● **Directions**: Gather all lines with "width" from the records.

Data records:

+ + + +

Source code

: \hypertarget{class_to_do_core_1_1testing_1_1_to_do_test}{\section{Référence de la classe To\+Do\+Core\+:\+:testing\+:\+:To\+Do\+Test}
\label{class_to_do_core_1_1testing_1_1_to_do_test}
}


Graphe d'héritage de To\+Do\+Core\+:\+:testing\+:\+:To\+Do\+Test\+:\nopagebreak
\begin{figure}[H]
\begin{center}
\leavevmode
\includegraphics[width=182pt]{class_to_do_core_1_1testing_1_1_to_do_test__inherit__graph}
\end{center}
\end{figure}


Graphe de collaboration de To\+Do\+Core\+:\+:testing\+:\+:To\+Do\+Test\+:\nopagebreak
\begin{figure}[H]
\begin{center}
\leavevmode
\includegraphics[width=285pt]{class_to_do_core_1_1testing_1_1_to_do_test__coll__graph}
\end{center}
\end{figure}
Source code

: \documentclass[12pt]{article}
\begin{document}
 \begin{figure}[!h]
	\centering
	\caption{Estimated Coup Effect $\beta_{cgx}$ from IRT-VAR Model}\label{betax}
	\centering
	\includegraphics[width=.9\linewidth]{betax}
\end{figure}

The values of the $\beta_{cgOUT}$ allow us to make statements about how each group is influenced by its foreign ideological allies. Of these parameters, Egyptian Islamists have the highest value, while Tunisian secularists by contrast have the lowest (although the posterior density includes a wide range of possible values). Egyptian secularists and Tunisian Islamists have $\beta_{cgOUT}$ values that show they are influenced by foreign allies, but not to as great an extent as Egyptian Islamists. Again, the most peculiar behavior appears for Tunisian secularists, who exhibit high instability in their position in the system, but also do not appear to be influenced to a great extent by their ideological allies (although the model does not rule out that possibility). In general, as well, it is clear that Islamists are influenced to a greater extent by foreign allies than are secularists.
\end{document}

+ + + +

● **Solved exercise**:
\includegraphics[width=182pt]{class_to_do_core_1_1testing_1_1_to_do_test__inherit__graph}
\includegraphics[width=285pt]{class_to_do_core_1_1testing_1_1_to_do_test__coll__graph}
	\includegraphics[width=.9\linewidth]{betax}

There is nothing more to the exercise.